(Beginning of Records for the task)

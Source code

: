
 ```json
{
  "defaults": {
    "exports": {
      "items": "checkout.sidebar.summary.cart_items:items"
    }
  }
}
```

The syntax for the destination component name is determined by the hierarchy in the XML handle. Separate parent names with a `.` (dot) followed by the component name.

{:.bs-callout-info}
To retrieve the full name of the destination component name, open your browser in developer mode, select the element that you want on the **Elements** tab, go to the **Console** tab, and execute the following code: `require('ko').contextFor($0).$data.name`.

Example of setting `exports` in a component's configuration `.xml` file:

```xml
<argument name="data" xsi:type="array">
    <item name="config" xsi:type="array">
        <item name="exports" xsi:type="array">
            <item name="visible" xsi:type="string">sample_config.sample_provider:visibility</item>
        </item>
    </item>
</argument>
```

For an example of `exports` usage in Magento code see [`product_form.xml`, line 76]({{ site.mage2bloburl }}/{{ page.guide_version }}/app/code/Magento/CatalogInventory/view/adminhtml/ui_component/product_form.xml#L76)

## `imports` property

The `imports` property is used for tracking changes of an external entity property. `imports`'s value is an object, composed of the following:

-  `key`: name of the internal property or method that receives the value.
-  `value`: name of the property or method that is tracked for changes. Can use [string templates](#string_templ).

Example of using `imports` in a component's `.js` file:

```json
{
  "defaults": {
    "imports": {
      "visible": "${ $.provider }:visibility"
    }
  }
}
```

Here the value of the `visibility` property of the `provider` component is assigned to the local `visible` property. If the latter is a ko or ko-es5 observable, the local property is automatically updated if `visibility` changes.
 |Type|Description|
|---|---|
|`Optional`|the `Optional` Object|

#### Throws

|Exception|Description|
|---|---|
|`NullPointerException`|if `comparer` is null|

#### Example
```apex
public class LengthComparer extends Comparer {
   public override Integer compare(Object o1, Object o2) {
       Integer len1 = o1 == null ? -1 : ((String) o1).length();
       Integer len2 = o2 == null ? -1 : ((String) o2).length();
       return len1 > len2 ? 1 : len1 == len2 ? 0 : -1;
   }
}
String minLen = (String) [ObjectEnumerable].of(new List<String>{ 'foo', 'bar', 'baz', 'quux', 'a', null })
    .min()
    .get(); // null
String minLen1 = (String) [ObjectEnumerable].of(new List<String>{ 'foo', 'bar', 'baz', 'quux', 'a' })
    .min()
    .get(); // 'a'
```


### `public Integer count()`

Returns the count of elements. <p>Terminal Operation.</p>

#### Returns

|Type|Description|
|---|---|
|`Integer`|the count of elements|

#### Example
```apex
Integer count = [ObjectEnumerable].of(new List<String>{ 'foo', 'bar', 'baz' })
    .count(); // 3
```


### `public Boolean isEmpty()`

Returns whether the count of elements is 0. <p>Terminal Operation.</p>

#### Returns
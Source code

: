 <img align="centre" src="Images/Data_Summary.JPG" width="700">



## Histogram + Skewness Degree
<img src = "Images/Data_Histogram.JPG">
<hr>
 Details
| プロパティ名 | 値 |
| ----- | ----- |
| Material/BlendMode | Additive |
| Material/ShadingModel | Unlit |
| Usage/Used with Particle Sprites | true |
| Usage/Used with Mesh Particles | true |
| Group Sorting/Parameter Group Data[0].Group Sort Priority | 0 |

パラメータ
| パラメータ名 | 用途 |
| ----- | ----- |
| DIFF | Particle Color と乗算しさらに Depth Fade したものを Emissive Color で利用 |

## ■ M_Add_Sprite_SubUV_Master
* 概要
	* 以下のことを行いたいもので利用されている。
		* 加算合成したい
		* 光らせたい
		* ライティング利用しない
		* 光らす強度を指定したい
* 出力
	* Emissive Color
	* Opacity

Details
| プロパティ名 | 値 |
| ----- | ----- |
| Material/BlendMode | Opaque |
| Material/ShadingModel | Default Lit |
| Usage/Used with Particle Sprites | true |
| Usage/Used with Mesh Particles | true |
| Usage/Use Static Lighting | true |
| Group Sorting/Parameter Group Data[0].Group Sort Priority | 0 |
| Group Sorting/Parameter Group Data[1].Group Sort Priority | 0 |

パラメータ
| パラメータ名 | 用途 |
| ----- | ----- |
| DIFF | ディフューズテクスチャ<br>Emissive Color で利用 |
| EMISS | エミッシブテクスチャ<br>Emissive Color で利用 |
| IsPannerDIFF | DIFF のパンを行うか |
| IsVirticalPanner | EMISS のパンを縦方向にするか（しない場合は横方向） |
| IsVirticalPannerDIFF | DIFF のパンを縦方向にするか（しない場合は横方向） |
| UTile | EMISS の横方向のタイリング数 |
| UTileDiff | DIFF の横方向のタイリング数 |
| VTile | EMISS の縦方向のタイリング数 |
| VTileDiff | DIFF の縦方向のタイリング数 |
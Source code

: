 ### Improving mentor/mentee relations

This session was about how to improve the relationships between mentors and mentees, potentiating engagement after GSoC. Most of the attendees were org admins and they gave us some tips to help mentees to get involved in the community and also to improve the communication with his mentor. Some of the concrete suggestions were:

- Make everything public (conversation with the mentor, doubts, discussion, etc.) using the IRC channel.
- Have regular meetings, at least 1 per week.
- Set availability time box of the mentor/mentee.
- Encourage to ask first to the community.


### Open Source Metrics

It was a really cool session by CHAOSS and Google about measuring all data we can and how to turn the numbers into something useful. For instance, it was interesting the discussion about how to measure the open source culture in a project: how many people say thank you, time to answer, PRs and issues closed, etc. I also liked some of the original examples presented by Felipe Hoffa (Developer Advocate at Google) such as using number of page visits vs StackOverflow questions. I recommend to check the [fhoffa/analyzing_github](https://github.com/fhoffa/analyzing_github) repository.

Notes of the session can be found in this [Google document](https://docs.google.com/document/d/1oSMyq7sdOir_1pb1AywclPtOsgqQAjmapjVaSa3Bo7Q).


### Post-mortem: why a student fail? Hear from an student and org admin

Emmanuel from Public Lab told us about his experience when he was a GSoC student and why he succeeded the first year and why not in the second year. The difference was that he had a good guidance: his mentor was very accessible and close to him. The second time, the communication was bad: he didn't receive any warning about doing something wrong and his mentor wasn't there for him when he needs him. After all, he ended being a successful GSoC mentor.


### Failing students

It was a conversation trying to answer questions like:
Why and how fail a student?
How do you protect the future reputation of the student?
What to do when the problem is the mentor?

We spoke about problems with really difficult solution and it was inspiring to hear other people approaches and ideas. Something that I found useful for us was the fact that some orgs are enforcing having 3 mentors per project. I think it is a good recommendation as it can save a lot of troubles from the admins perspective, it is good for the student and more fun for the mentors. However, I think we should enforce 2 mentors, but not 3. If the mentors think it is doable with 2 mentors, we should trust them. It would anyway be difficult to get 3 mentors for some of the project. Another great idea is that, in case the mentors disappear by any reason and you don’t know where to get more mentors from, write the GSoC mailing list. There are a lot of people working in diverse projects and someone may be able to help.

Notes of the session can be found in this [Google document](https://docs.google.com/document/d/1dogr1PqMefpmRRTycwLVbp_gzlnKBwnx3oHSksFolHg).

(End of Records for the task)

**Instructions for the task**
Repeat the entries exactly, all of them.

**Your solution**
Source code

:
 ```json
{
  "defaults": {
    "exports": {
      "items": "checkout.sidebar.summary.cart_items:items"
    }
  }
}
```

The syntax for the destination component name is determined by the hierarchy in the XML handle. Separate parent names with a `.` (dot) followed by the component name.

{:.bs-callout-info}
To retrieve the full name of the destination component name, open your browser in developer mode, select the element that you want on the **Elements** tab, go to the **Console** tab, and execute the following code: `require('ko').contextFor($0).$data.name`.

Example of setting `exports` in a component's configuration `.xml` file:

```xml
<argument name="data" xsi:type="array">
    <item name="config" xsi:type="array">
        <item name="exports" xsi:type="array">
            <item name="visible" xsi:type="string">sample_config.sample_provider:visibility</item>
        </item>
    </item>
</argument>
```

For an example of `exports` usage in Magento code see [`product_form.xml`, line 76]({{ site.mage2bloburl }}/{{ page.guide_version }}/app/code/Magento/CatalogInventory/view/adminhtml/ui_component/product_form.xml#L76)

## `imports` property

The `imports` property is used for tracking changes of an external entity property. `imports`'s value is an object, composed of the following:

-  `key`: name of the internal property or method that receives the value.
-  `value`: name of the property or method that is tracked for changes. Can use [string templates](#string_templ).

Example of using `imports` in a component's `.js` file:

```json
{
  "defaults": {
    "imports": {
      "visible": "${ $.provider }:visibility"
    }
  }
}
```

Here the value of the `visibility` property of the `provider` component is assigned to the local `visible` property. If the latter is a ko or ko-es5 observable, the local property is automatically updated if `visibility` changes.
 |Type|Description|
|---|---|
|`Optional`|the `Optional` Object|

#### Throws

|Exception|Description|
|---|---|
|`NullPointerException`|if `comparer` is null|

#### Example
```apex
public class LengthComparer extends Comparer {
   public override Integer compare(Object o1, Object o2) {
       Integer len1 = o1 == null ? -1 : ((String) o1).length();
       Integer len2 = o2 == null ? -1 : ((String) o2).length();
       return len1 > len2 ? 1 : len1 == len2 ? 0 : -1;
   }
}
String minLen = (String) [ObjectEnumerable].of(new List<String>{ 'foo', 'bar', 'baz', 'quux', 'a', null })
    .min()
    .get(); // null
String minLen1 = (String) [ObjectEnumerable].of(new List<String>{ 'foo', 'bar', 'baz', 'quux', 'a' })
    .min()
    .get(); // 'a'
```


### `public Integer count()`

Returns the count of elements. <p>Terminal Operation.</p>

#### Returns

|Type|Description|
|---|---|
|`Integer`|the count of elements|

#### Example
```apex
Integer count = [ObjectEnumerable].of(new List<String>{ 'foo', 'bar', 'baz' })
    .count(); // 3
```


### `public Boolean isEmpty()`

Returns whether the count of elements is 0. <p>Terminal Operation.</p>

#### Returns
Source code

: <img align="centre" src="Images/Data_Summary.JPG" width="700">



## Histogram + Skewness Degree
<img src = "Images/Data_Histogram.JPG">
<hr>
 Details
| プロパティ名 | 値 |
| ----- | ----- |
| Material/BlendMode | Additive |
| Material/ShadingModel | Unlit |
| Usage/Used with Particle Sprites | true |
| Usage/Used with Mesh Particles | true |
| Group Sorting/Parameter Group Data[0].Group Sort Priority | 0 |

パラメータ
| パラメータ名 | 用途 |
| ----- | ----- |
| DIFF | Particle Color と乗算しさらに Depth Fade したものを Emissive Color で利用 |

## ■ M_Add_Sprite_SubUV_Master
* 概要
	* 以下のことを行いたいもので利用されている。
		* 加算合成したい
		* 光らせたい
		* ライティング利用しない
		* 光らす強度を指定したい
* 出力
	* Emissive Color
	* Opacity

Details
| プロパティ名 | 値 |
| ----- | ----- |
| Material/BlendMode | Opaque |
| Material/ShadingModel | Default Lit |
| Usage/Used with Particle Sprites | true |
| Usage/Used with Mesh Particles | true |
| Usage/Use Static Lighting | true |
| Group Sorting/Parameter Group Data[0].Group Sort Priority | 0 |
| Group Sorting/Parameter Group Data[1].Group Sort Priority | 0 |

パラメータ
| パラメータ名 | 用途 |
| ----- | ----- |
| DIFF | ディフューズテクスチャ<br>Emissive Color で利用 |
| EMISS | エミッシブテクスチャ<br>Emissive Color で利用 |
| IsPannerDIFF | DIFF のパンを行うか |
| IsVirticalPanner | EMISS のパンを縦方向にするか（しない場合は横方向） |
| IsVirticalPannerDIFF | DIFF のパンを縦方向にするか（しない場合は横方向） |
| UTile | EMISS の横方向のタイリング数 |
| UTileDiff | DIFF の横方向のタイリング数 |
| VTile | EMISS の縦方向のタイリング数 |
| VTileDiff | DIFF の縦方向のタイリング数 |
Source code

: ### Improving mentor/mentee relations

This session was about how to improve the relationships between mentors and mentees, potentiating engagement after GSoC. Most of the attendees were org admins and they gave us some tips to help mentees to get involved in the community and also to improve the communication with his mentor. Some of the concrete suggestions were:

- Make everything public (conversation with the mentor, doubts, discussion, etc.) using the IRC channel.
- Have regular meetings, at least 1 per week.
- Set availability time box of the mentor/mentee.
- Encourage to ask first to the community.


### Open Source Metrics

It was a really cool session by CHAOSS and Google about measuring all data we can and how to turn the numbers into something useful. For instance, it was interesting the discussion about how to measure the open source culture in a project: how many people say thank you, time to answer, PRs and issues closed, etc. I also liked some of the original examples presented by Felipe Hoffa (Developer Advocate at Google) such as using number of page visits vs StackOverflow questions. I recommend to check the [fhoffa/analyzing_github](https://github.com/fhoffa/analyzing_github) repository.

Notes of the session can be found in this [Google document](https://docs.google.com/document/d/1oSMyq7sdOir_1pb1AywclPtOsgqQAjmapjVaSa3Bo7Q).


### Post-mortem: why a student fail? Hear from an student and org admin

Emmanuel from Public Lab told us about his experience when he was a GSoC student and why he succeeded the first year and why not in the second year. The difference was that he had a good guidance: his mentor was very accessible and close to him. The second time, the communication was bad: he didn't receive any warning about doing something wrong and his mentor wasn't there for him when he needs him. After all, he ended being a successful GSoC mentor.


### Failing students

It was a conversation trying to answer questions like:
Why and how fail a student?
How do you protect the future reputation of the student?
What to do when the problem is the mentor?

We spoke about problems with really difficult solution and it was inspiring to hear other people approaches and ideas. Something that I found useful for us was the fact that some orgs are enforcing having 3 mentors per project. I think it is a good recommendation as it can save a lot of troubles from the admins perspective, it is good for the student and more fun for the mentors. However, I think we should enforce 2 mentors, but not 3. If the mentors think it is doable with 2 mentors, we should trust them. It would anyway be difficult to get 3 mentors for some of the project. Another great idea is that, in case the mentors disappear by any reason and you don’t know where to get more mentors from, write the GSoC mailing list. There are a lot of people working in diverse projects and someone may be able to help.

Notes of the session can be found in this [Google document](https://docs.google.com/document/d/1dogr1PqMefpmRRTycwLVbp_gzlnKBwnx3oHSksFolHg).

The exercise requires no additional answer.